ASSIGNMENT:
Pick every line with "itemize" from the material below.

━━━━━━━━━━

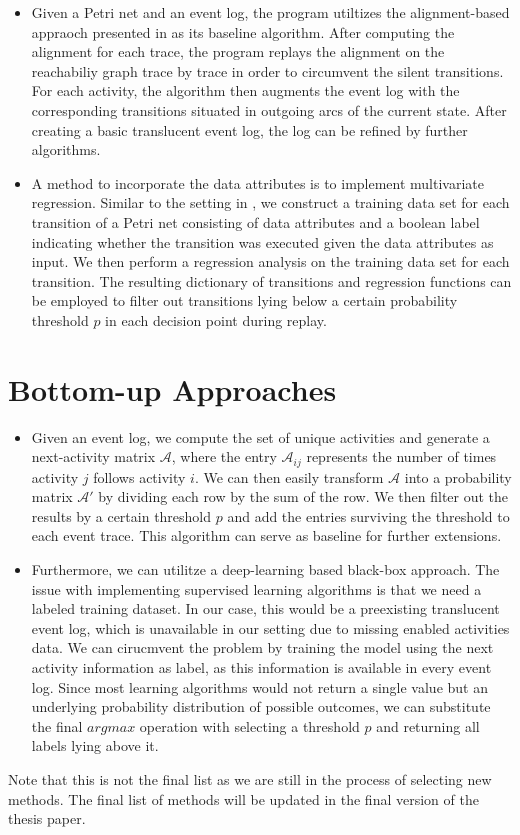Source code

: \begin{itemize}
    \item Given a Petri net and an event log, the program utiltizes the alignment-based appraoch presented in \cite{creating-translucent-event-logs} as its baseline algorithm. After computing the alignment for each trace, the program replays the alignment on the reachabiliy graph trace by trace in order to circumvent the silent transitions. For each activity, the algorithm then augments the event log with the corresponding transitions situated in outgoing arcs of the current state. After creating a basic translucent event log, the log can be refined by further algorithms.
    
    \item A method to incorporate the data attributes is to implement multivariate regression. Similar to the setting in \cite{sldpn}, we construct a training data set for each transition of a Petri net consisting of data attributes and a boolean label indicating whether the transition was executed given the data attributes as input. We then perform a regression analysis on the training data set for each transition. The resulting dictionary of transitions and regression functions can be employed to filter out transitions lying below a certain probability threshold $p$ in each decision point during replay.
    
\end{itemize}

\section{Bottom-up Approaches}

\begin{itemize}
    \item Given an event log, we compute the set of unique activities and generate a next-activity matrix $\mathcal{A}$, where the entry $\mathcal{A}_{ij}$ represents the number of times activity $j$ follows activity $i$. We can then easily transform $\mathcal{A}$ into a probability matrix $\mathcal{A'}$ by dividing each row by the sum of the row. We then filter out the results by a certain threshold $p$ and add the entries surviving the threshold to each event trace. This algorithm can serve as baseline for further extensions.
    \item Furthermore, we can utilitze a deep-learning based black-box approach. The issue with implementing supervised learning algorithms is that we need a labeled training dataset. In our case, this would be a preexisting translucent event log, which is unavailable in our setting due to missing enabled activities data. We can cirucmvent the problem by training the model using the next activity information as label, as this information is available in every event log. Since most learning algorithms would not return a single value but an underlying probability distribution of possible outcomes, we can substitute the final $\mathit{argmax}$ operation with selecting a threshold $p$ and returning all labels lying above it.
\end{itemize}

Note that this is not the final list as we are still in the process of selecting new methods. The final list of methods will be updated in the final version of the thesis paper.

━━━━━━━━━━

PROBLEM SOLUTION:
: \begin{itemize}
\end{itemize}
\begin{itemize}
\end{itemize}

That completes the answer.